I stopped crying. I stopped and grabbed my father by the arm. Let’s go, I said. The border is close, let’s go. We must…”
A smuggler once more hurried Rahimi, threatening again that they would leave them behind for slowing them down, he pointed out the border and said: “…my job here is done.” She did not know what the price they paid the smugglers was as her father had dealt with that. But the price they paid had been much bigger.
After coming to Serbia, they felt that for a moment, their troubles came to an end. As a group they headed towards Belgrade, from where they were sent to the nearby camp. After examination, her father received treatment, as did her mother, but she …
She could not at first understand what was happening to her and why she felt that everything had changed, she did recognize herself, how she could not feel joy or excitement.
Over time, feelings of anxiety, fear and panic began to appear more and more often, especially at night. She was never alone in a room, but almost every night she was awakened by nightmares covered in a cold sweat, unable to understand where she was and whether someone would hurt her or her family. She was always ready to flee. She was 17 by the time she arrived in Serbia.
“At one point, I could no longer endure this fear, the horror … Like a cage. Death seemed to be a salvation for me. I swallowed all of the pills my mother had. But she found me, I was unable to disappear, to run…forever. The next day I was regretful, I could not leave my parents, but these feelings are too heavy…after speaking with the psychologists, I too received my own therapy, medicine that is supposed control my feelings of horror, so I can at least get some sleep and rest. And honestly, after a couple of months I felt better, or I should say – I was feeling less, of anything.”
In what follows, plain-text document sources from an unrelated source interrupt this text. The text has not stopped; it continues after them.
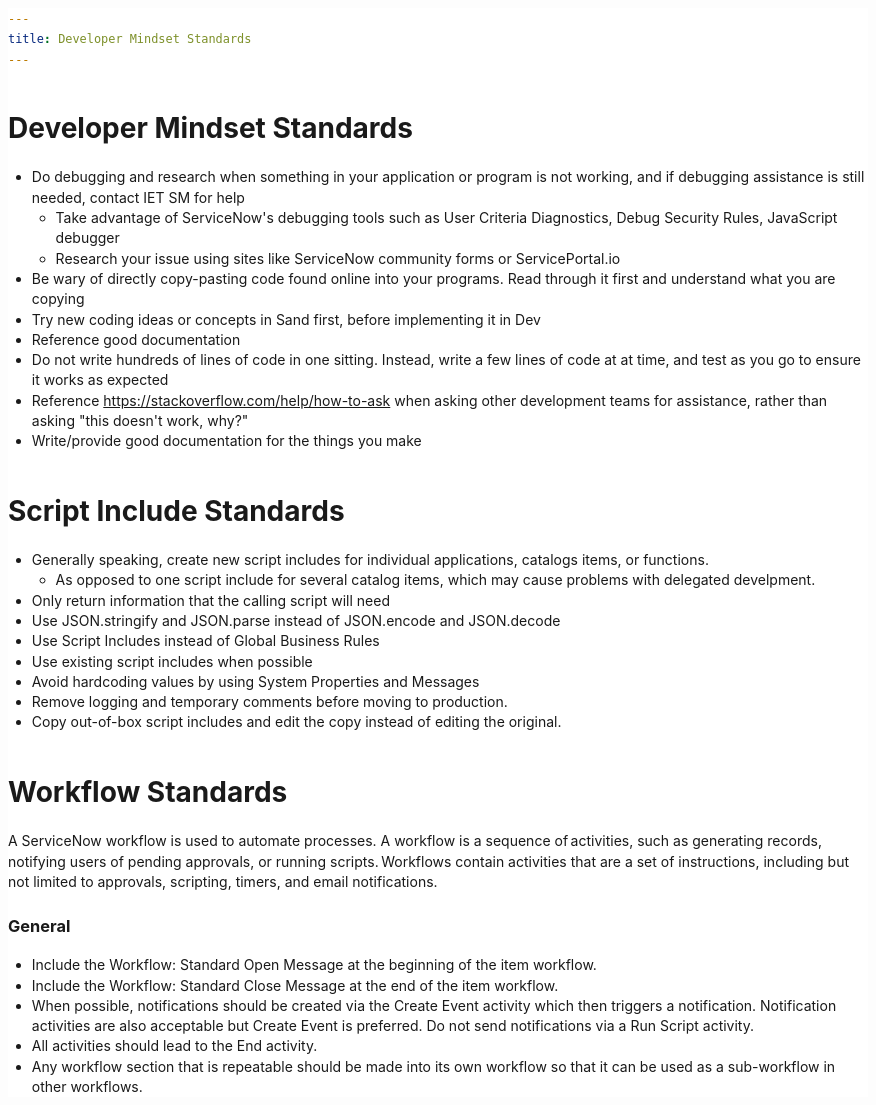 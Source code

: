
 ```yaml
---
title: Developer Mindset Standards
---
```


# Developer Mindset Standards
* Do debugging and research when something in your application or program is not working, and if debugging assistance is still needed, contact IET SM for help
    - Take advantage of ServiceNow's debugging tools such as User Criteria Diagnostics, Debug Security Rules, JavaScript debugger
    - Research your issue using sites like ServiceNow community forms or ServicePortal.io
* Be wary of directly copy-pasting code found online into your programs. Read through it first and understand what you are copying
* Try new coding ideas or concepts in Sand first, before implementing it in Dev
* Reference good documentation
* Do not write hundreds of lines of code in one sitting. Instead, write a few lines of code at at time, and test as you go to ensure it works as expected
* Reference https://stackoverflow.com/help/how-to-ask when asking other development teams for assistance, rather than asking "this doesn't work, why?"
* Write/provide good documentation for the things you make
# Script Include Standards
* Generally speaking, create new script includes for individual applications, catalogs items, or functions.
    - As opposed to one script include for several catalog items, which may cause problems with delegated develpment.
* Only return information that the calling script will need
* Use JSON.stringify and JSON.parse instead of JSON.encode and JSON.decode
* Use Script Includes instead of Global Business Rules
* Use existing script includes when possible
* Avoid hardcoding values by using System Properties and Messages
* Remove logging and temporary comments before moving to production.
* Copy out-of-box script includes and edit the copy instead of editing the original.
# Workflow Standards

A ServiceNow workflow is used to automate processes. A workflow is a sequence of activities, such as generating records, notifying users of pending approvals, or running scripts. Workflows contain activities that are a set of instructions, including but not limited to approvals, scripting, timers, and email notifications.  
  

### General 

* Include the Workflow: Standard Open Message at the beginning of the item workflow. 
* Include the Workflow: Standard Close Message at the end of the item workflow. 
* When possible, notifications should be created via the Create Event activity which then triggers a notification. Notification activities are also acceptable but Create Event is preferred. Do not send notifications via a Run Script activity. 
* All activities should lead to the End activity. 
* Any workflow section that is repeatable should be made into its own workflow so that it can be used as a sub-workflow in other workflows.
After a year and a half in the camp near Belgrade, Rahima and her parents were taken to a transit camp in Kikinda, where they were later transferred, after 5 months, to Subotica, where we ended up meeting. At the time of our encounter, Rahima was only 19 years old, though she looked and spoke as if she was at least twice that age. In an underlying tone through our conversations, you can pick up on her continued prioritizing care for her parents, while brushing aside her own self-concerns. It’s as if she feels she does not matter, as though she has lost herself somewhere.
At the end of her story, Rahima cried. Our support to this young girl meant a lot. Our conversations, with a side of warm tea, the fact that someone was listening and trying to understand how she was feeling, how she wants to look at her situation more positively, which reminds her that she is okay and alive and that hope does exist…all of these aspects…were healing. Little by litter, she uncovered that there are a number of things that make her happy, but also, that the situation in which she is in, and that the lives of her parents are not in her hands. We encouraged her to have hope, and to believe that things will change, that she must have patience.
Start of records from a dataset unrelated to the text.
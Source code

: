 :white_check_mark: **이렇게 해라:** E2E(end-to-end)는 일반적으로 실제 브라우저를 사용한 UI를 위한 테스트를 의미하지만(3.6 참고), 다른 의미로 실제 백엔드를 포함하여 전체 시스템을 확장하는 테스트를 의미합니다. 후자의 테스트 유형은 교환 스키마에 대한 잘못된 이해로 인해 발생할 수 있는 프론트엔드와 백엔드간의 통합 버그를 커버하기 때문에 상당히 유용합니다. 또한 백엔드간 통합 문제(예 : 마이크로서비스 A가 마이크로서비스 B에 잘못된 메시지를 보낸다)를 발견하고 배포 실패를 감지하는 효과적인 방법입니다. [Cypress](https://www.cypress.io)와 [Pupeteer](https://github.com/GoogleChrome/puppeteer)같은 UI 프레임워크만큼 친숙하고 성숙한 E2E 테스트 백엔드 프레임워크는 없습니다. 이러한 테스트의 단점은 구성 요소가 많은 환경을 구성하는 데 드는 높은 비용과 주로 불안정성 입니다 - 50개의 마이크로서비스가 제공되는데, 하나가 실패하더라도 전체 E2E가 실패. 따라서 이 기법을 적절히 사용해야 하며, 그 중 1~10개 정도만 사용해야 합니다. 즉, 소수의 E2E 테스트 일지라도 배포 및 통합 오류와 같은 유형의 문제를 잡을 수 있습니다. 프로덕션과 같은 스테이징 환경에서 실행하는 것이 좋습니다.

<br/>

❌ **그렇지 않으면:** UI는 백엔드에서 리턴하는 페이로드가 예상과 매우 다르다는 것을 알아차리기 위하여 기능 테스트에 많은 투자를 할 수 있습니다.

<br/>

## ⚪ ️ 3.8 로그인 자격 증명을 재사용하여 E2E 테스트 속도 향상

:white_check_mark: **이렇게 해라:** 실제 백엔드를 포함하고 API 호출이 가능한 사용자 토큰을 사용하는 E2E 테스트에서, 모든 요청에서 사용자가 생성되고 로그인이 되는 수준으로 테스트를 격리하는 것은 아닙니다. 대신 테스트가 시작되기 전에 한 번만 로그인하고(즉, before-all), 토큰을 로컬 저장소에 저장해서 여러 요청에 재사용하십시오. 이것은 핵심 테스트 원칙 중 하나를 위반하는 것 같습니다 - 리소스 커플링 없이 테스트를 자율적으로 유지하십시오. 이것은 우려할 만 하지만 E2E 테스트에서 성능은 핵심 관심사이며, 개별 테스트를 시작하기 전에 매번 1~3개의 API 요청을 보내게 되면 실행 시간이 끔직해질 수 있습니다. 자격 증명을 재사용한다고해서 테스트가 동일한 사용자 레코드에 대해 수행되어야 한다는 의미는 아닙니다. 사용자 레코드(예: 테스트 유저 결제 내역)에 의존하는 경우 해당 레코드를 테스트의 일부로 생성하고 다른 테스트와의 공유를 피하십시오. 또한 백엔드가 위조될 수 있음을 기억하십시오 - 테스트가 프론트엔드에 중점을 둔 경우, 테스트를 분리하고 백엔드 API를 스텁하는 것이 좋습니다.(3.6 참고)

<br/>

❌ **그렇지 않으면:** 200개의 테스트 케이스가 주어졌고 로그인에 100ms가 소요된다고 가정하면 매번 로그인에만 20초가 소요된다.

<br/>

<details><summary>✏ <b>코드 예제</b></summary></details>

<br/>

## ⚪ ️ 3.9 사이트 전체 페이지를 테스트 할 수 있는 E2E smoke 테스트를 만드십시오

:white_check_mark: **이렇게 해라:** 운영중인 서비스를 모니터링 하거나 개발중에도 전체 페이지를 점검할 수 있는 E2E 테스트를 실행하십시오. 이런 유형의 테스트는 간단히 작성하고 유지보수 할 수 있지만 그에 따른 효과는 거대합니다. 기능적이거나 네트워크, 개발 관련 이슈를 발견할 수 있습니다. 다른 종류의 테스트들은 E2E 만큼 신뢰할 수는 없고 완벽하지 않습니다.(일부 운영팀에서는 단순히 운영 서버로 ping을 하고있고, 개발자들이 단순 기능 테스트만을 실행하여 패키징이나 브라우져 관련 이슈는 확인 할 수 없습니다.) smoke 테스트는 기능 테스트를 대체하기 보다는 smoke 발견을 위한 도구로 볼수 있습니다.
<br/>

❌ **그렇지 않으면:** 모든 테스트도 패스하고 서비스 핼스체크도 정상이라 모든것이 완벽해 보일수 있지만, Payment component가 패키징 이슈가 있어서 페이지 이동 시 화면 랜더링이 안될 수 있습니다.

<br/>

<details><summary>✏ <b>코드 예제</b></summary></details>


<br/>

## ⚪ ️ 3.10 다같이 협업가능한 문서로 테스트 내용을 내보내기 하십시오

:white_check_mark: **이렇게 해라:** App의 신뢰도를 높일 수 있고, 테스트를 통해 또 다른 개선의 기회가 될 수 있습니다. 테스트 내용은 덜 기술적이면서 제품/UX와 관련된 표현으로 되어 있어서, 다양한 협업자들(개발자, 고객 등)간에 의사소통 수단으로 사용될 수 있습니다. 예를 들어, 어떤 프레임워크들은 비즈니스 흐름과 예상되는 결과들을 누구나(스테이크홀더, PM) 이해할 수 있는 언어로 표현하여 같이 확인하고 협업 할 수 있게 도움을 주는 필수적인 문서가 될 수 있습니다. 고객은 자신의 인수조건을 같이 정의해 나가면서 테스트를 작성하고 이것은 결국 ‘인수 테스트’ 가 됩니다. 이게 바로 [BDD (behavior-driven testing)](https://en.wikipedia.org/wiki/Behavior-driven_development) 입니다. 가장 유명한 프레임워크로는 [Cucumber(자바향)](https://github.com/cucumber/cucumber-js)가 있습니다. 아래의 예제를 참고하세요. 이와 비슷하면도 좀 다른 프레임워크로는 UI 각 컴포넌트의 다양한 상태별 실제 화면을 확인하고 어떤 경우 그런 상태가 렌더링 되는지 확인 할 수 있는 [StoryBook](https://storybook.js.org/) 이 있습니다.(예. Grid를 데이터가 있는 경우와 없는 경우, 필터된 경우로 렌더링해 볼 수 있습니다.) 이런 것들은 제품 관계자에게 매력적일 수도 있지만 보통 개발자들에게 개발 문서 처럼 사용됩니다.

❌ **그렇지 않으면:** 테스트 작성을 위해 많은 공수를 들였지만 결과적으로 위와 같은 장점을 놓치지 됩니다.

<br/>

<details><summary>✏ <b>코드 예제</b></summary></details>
She came to our office two more times, and the words she left us with were:
“Maybe soon, it will honestly get better, when we cross over into Hungary. Maybe our refugee journey will end soon, although it’s still hard for me to believe that…Thank you from the bottom of my heart on the hope you shared.”
Rahima went to Hungary in August. We got word from her, from a closed camp with a short and simple message and a picture of a heart:
“Everything is okay. Thank You.”
So short, but in fact such a significant and big message.